*RECORDS SHOWN*:

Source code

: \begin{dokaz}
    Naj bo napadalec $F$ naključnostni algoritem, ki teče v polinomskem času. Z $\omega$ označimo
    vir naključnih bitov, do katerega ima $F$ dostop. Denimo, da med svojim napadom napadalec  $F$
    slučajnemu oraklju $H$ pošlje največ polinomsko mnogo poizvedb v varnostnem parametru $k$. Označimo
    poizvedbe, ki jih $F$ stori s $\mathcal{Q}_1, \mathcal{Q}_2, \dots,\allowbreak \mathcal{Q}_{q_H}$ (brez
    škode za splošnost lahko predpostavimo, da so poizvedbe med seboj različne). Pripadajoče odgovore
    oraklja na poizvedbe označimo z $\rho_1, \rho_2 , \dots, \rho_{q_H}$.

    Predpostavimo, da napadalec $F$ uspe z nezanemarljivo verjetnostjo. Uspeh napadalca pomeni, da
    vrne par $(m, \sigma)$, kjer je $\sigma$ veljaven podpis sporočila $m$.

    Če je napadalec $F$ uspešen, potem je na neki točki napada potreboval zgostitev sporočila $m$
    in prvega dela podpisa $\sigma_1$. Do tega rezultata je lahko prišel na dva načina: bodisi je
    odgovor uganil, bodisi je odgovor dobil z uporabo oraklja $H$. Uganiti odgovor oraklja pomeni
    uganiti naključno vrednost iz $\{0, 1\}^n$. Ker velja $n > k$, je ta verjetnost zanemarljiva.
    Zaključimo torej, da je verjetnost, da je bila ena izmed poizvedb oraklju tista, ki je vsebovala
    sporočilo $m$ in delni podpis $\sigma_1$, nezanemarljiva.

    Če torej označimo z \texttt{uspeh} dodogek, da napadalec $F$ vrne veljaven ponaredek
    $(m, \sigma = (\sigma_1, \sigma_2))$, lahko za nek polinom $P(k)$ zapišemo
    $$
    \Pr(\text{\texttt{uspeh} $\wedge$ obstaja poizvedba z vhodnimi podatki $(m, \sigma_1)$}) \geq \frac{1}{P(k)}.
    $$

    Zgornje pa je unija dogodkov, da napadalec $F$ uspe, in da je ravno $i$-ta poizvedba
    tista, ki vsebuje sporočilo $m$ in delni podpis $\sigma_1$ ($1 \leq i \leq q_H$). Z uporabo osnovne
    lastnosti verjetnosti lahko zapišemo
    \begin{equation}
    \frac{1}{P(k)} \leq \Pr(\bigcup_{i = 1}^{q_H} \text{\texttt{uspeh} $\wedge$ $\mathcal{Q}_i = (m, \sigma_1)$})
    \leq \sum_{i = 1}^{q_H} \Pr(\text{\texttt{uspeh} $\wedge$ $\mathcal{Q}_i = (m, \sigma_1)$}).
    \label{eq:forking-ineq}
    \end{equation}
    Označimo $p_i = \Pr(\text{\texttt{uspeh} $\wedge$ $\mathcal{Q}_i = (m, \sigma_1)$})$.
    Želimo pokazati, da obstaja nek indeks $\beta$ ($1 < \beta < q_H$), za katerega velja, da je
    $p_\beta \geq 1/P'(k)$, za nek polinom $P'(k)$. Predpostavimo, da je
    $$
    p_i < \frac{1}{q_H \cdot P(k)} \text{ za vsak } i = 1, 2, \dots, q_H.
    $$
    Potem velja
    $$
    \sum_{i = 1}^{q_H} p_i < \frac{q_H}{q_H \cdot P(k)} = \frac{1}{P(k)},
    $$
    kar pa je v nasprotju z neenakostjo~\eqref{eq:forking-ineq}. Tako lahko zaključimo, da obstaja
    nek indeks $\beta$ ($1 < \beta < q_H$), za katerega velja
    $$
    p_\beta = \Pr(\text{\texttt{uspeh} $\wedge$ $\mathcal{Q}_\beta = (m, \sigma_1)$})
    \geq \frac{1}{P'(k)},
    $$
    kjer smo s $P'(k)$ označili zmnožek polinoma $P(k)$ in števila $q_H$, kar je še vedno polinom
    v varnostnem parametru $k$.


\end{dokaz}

*WHAT YOU WILL DO*: Whenever a line includes the word "frac", pull it out of the entries.

*WORKED SOLUTION*:
    \Pr(\text{\texttt{uspeh} $\wedge$ obstaja poizvedba z vhodnimi podatki $(m, \sigma_1)$}) \geq \frac{1}{P(k)}.
    \frac{1}{P(k)} \leq \Pr(\bigcup_{i = 1}^{q_H} \text{\texttt{uspeh} $\wedge$ $\mathcal{Q}_i = (m, \sigma_1)$})
    p_i < \frac{1}{q_H \cdot P(k)} \text{ za vsak } i = 1, 2, \dots, q_H.
    \sum_{i = 1}^{q_H} p_i < \frac{q_H}{q_H \cdot P(k)} = \frac{1}{P(k)},
    \geq \frac{1}{P'(k)},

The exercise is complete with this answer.